(Directions for this task):
Retype the opening lines of the data exactly, stopping after the line that contains "as a two dimensional array with size $N \times N$.". Skip every picture.

•••••

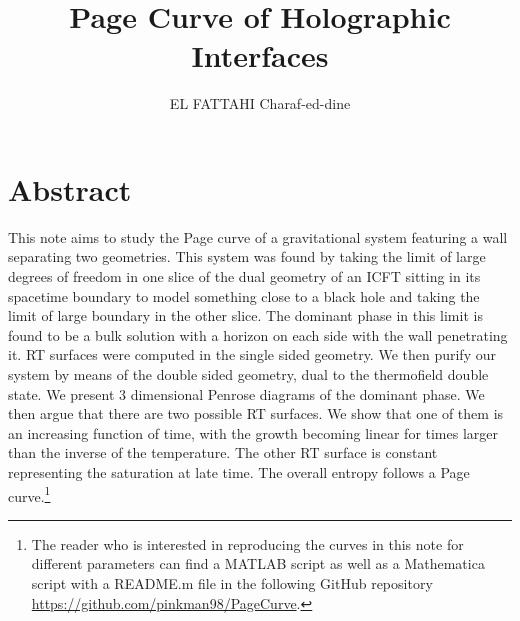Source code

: \documentclass{easyclass}
\begin{document}
\begin{titlepage}
    \title{Page Curve of Holographic Interfaces}
    \author{EL FATTAHI Charaf-ed-dine}
    \maketitle
\end{titlepage}

\chapter*{Abstract}
    This note aims to study the Page curve of a gravitational system featuring a wall separating two geometries. This system was found by taking the limit of large degrees of freedom in one slice of the dual geometry of an ICFT sitting in its spacetime boundary to model something close to a black hole and taking the limit of large boundary in the other slice. The dominant phase in this limit is found to be a bulk solution with a horizon on each side with the wall penetrating it. RT surfaces were computed in the single sided geometry. We then purify our system by means of the double sided geometry, dual to the thermofield double state. We present 3 dimensional Penrose diagrams of the dominant phase. We then argue that there are two possible RT surfaces. We show that one of them is an increasing function of time, with the growth becoming linear for times larger than the inverse of the temperature. The other RT surface is constant representing the saturation at late time. The overall entropy follows a Page curve.\footnote{The reader who is interested in reproducing the curves in this note for different parameters can find a MATLAB script as well as a Mathematica script with a README.m file in the following GitHub repository \url{https://github.com/pinkman98/PageCurve}.}


\tableofcontents

\setcounter{chapter}{0}
\label{section 1}


\setcounter{chapter}{1}
\label{section 2}


\setcounter{chapter}{2}
\label{section 3}

\end{document}
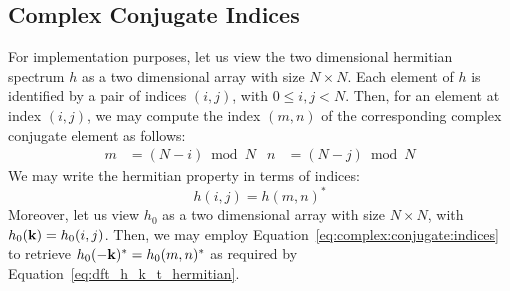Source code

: \subsection{Complex Conjugate Indices}
%
For implementation purposes, let us view the two dimensional hermitian spectrum $h$
as a two dimensional array with size $N \times N$.
Each element of $h$ is identified by a pair of indices $(i,j)$, with $0\leq i,j <N$. Then, for
an element at index $(i,j)$, we may compute the index $(m,n)$ of the corresponding complex
conjugate element as follows:
\begin{align}
\label{eq:complex:conjugate:indices}
m &= (N - i)\bmod N & n &= (N - j)\bmod N
\end{align}
We may write the hermitian property in terms of indices:
\begin{equation*}
 h(i,j) = h(m,n)^*
\end{equation*}
%
Moreover, let us view $h_0$ as a two dimensional array with size $N \times N$,
with $h_0(\mathbf{k}) = h_0(i,j)$. Then, we may employ Equation~\ref{eq:complex:conjugate:indices}
to retrieve $h_0(-\mathbf{k})^*=h_0(m,n)^*$ as required by
Equation~\ref{eq:dft_h_k_t_hermitian}.
%
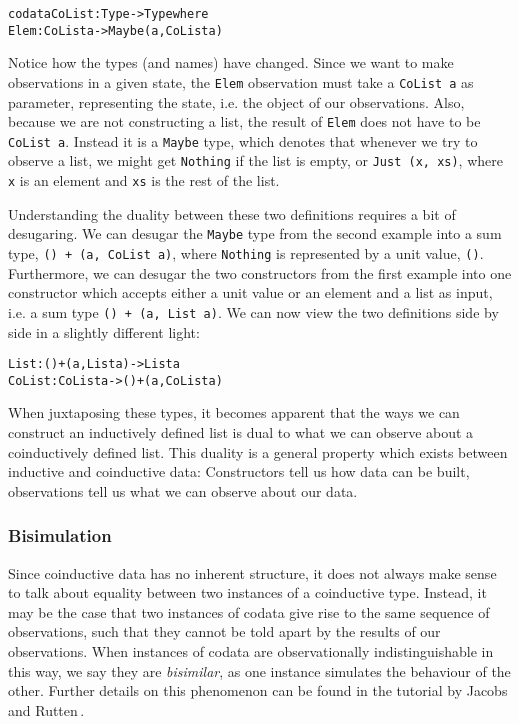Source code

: \begin{alltt}
codata CoList : Type -> Type where
  Elem : CoList a -> Maybe (a, CoList a)
\end{alltt}



Notice how the types (and names) have changed. Since we want to make observations in a given state, the \texttt{Elem} observation must take a \texttt{CoList a} as parameter, representing the state, i.e. the object of our observations. Also, because we are not constructing a list, the result of \texttt{Elem} does not have to be \texttt{CoList~a}. Instead it is a \texttt{Maybe} type, which denotes that whenever we try to observe a list, we might get \texttt{Nothing} if the list is empty, or \texttt{Just (x, xs)}, where \texttt{x} is an element and \texttt{xs} is the rest of the list. 

Understanding the duality between these two definitions requires a bit of desugaring. We can desugar the \texttt{Maybe} type from the second example into a sum type, \texttt{() + (a, CoList a)}, where \texttt{Nothing} is represented by a unit value, \texttt{()}. Furthermore, we can desugar the two constructors from the first example into one constructor which accepts either a unit value or an element and a list as input, i.e. a sum type \texttt{() + (a, List a)}. We can now view the two definitions side by side in a slightly different light:

\begin{alltt}
List   : () + (a, List a)   ->   List a
CoList : CoList a           ->   () + (a, CoList a)
\end{alltt}

When juxtaposing these types, it becomes apparent that the ways we can construct an inductively defined list is dual to what we can observe about a coinductively defined list. This duality is a general property which exists between inductive and coinductive data: Constructors tell us how data can be built, observations tell us what we can observe about our data.

\subsubsection{Bisimulation}
Since coinductive data has no inherent structure, it does not always make sense to talk about equality between two instances of a coinductive type. Instead, it may be the case that two instances of codata give rise to the same sequence of observations, such that they cannot be told apart by the results of our observations. When instances of codata are observationally indistinguishable in this way, we say they are \emph{bisimilar}, as one instance simulates the behaviour of the other. Further details on this phenomenon can be found in the tutorial by Jacobs and Rutten\,\citep{Jacobs97atutorial}.

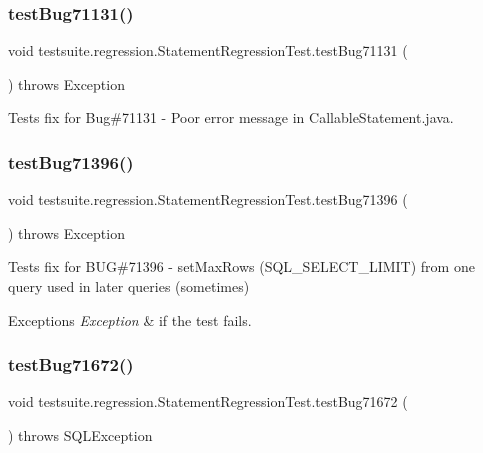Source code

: \subsubsection{\texorpdfstring{test\+Bug71131()}{testBug71131()}}
{\footnotesize\ttfamily void testsuite.\+regression.\+Statement\+Regression\+Test.\+test\+Bug71131 (\begin{DoxyParamCaption}{ }\end{DoxyParamCaption}) throws Exception}

Tests fix for Bug\#71131 -\/ Poor error message in Callable\+Statement.\+java. \mbox{\label{classtestsuite_1_1regression_1_1_statement_regression_test_a716338573789cf539312a6527ddd2ea6}} 
\subsubsection{\texorpdfstring{test\+Bug71396()}{testBug71396()}}
{\footnotesize\ttfamily void testsuite.\+regression.\+Statement\+Regression\+Test.\+test\+Bug71396 (\begin{DoxyParamCaption}{ }\end{DoxyParamCaption}) throws Exception}

Tests fix for B\+UG\#71396 -\/ set\+Max\+Rows (S\+Q\+L\+\_\+\+S\+E\+L\+E\+C\+T\+\_\+\+L\+I\+M\+IT) from one query used in later queries (sometimes)


\begin{DoxyExceptions}{Exceptions}
{\em Exception} & if the test fails. \\
\hline
\end{DoxyExceptions}
\mbox{\label{classtestsuite_1_1regression_1_1_statement_regression_test_ab1d12cefc8598fc6b119554ddfe01866}} 
\subsubsection{\texorpdfstring{test\+Bug71672()}{testBug71672()}}
{\footnotesize\ttfamily void testsuite.\+regression.\+Statement\+Regression\+Test.\+test\+Bug71672 (\begin{DoxyParamCaption}{ }\end{DoxyParamCaption}) throws S\+Q\+L\+Exception}

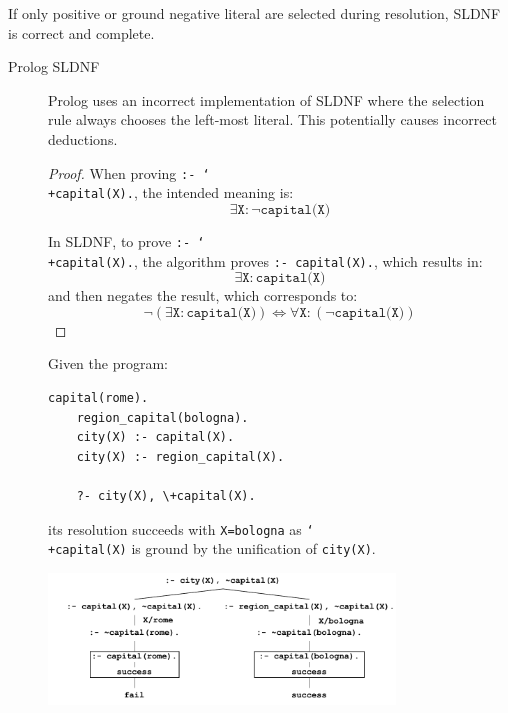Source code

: \begin{description}
        \begin{theorem}
            If only positive or ground negative literal are selected during resolution, SLDNF is correct and complete.
        \end{theorem}

        \begin{description}
            \item[Prolog SLDNF] 
                Prolog uses an incorrect implementation of SLDNF where the selection rule always chooses the left-most literal.
                This potentially causes incorrect deductions.

                \begin{proof}
                    When proving \texttt{:- \char`\\+capital(X).}, the intended meaning is:
                    \[ \exists \texttt{X}: \lnot \texttt{capital(X)}  \]

                    In SLDNF, to prove \texttt{:- \char`\\+capital(X).}, the algorithm proves \texttt{:- capital(X).}, which results in:
                    \[ \exists \texttt{X}: \texttt{capital(X)}  \]
                    and then negates the result, which corresponds to:
                    \[ \lnot (\exists \texttt{X}: \texttt{capital(X)}) \iff \forall \texttt{X}: (\lnot \texttt{capital(X)}) \]

                \end{proof}

                \begin{example}
                    Given the program:
                    \begin{lstlisting}[language={}, mathescape=true]
    capital(rome).
    region_capital(bologna).
    city(X) :- capital(X).
    city(X) :- region_capital(X).

    ?- city(X), \+capital(X).
                    \end{lstlisting}
                    its resolution succeeds with \texttt{X=bologna} as \texttt{\char`\\+capital(X)} is ground by the unification of \texttt{city(X)}.
                    \begin{center}
                        \includegraphics[width=0.75\textwidth]{img/_sldnf_correct_example.pdf}
                    \end{center}
                \end{example}


\end{description}
\end{description}
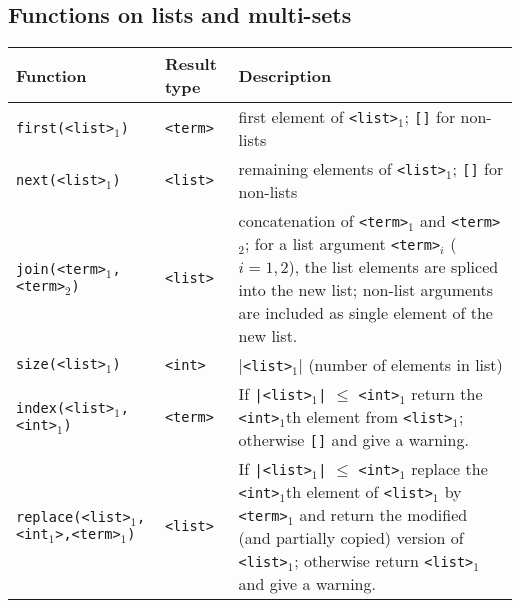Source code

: \documentclass[twoside]{article} %
\begin{document}
\newpage

\subsection{Functions on lists and multi-sets}

\begin{tabular}{|l|l|p{8cm}|} \hline
 Function                       & Result type   & Description \\ \hline
 {\tt first(<list>$_1$)}                & {\tt  <term>}  & first element of {\tt <list>$_1$}; {\tt []} for non-lists\\
 {\tt next(<list>$_1$)}                 & {\tt  <list>}  & remaining elements of {\tt <list>$_1$}; {\tt []} for non-lists \\
 {\tt join(<term>$_1$,<term>$_2$)}      & {\tt  <list>}  & concatenation of {\tt <term>$_1$} and {\tt <term>$_2$};
                                                           for a list argument {\tt <term>$_i$} ($i=1,2$),
                                                           the list elements are spliced into the new list;
                                                           non-list arguments are included as single element of the
                                                           new list. \\
 {\tt size(<list>$_1$)}                 & {\tt  <int>}   & {\tt $|$<list>$_1|$} (number of elements in list)\\ \hline

 {\tt index(<list>$_1$,<int>$_1$)}      & {\tt <term>}   & If {\tt |<list>$_1$|} $\leq$ {\tt <int>$_1$} return the
                                                           {\tt <int>$_1$}th element from {\tt <list>$_1$};
                                                           otherwise {\tt []} and give a warning.\\
 {\tt replace(<list>$_1$,<int$_1$>,<term>$_1$)} & {\tt <list>}   &  If {\tt |<list>$_1$|} $\leq$ {\tt <int>$_1$} replace the
                                                           {\tt <int>$_1$}th element of {\tt <list>$_1$} by 
                                                           {\tt <term>$_1$} and return the modified (and partially
                                                           copied) version of {\tt <list>$_1$};
                                                           otherwise return {\tt <list>$_1$} and give a warning.\\  \hline


\end{tabular}
\end{document}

•••••

(Reply to the task):
Source code

: \documentclass{easyclass}
\begin{document}
\begin{titlepage}
    \title{Page Curve of Holographic Interfaces}
    \author{EL FATTAHI Charaf-ed-dine}
    \maketitle
\end{titlepage}

\chapter*{Abstract}
    This note aims to study the Page curve of a gravitational system featuring a wall separating two geometries. This system was found by taking the limit of large degrees of freedom in one slice of the dual geometry of an ICFT sitting in its spacetime boundary to model something close to a black hole and taking the limit of large boundary in the other slice. The dominant phase in this limit is found to be a bulk solution with a horizon on each side with the wall penetrating it. RT surfaces were computed in the single sided geometry. We then purify our system by means of the double sided geometry, dual to the thermofield double state. We present 3 dimensional Penrose diagrams of the dominant phase. We then argue that there are two possible RT surfaces. We show that one of them is an increasing function of time, with the growth becoming linear for times larger than the inverse of the temperature. The other RT surface is constant representing the saturation at late time. The overall entropy follows a Page curve.\footnote{The reader who is interested in reproducing the curves in this note for different parameters can find a MATLAB script as well as a Mathematica script with a README.m file in the following GitHub repository \url{https://github.com/pinkman98/PageCurve}.}


\tableofcontents

\setcounter{chapter}{0}
\label{section 1}


\setcounter{chapter}{1}
\label{section 2}


\setcounter{chapter}{2}
\label{section 3}

\end{document}
Source code

: \subsection{Complex Conjugate Indices}
%
For implementation purposes, let us view the two dimensional hermitian spectrum $h$
as a two dimensional array with size $N \times N$.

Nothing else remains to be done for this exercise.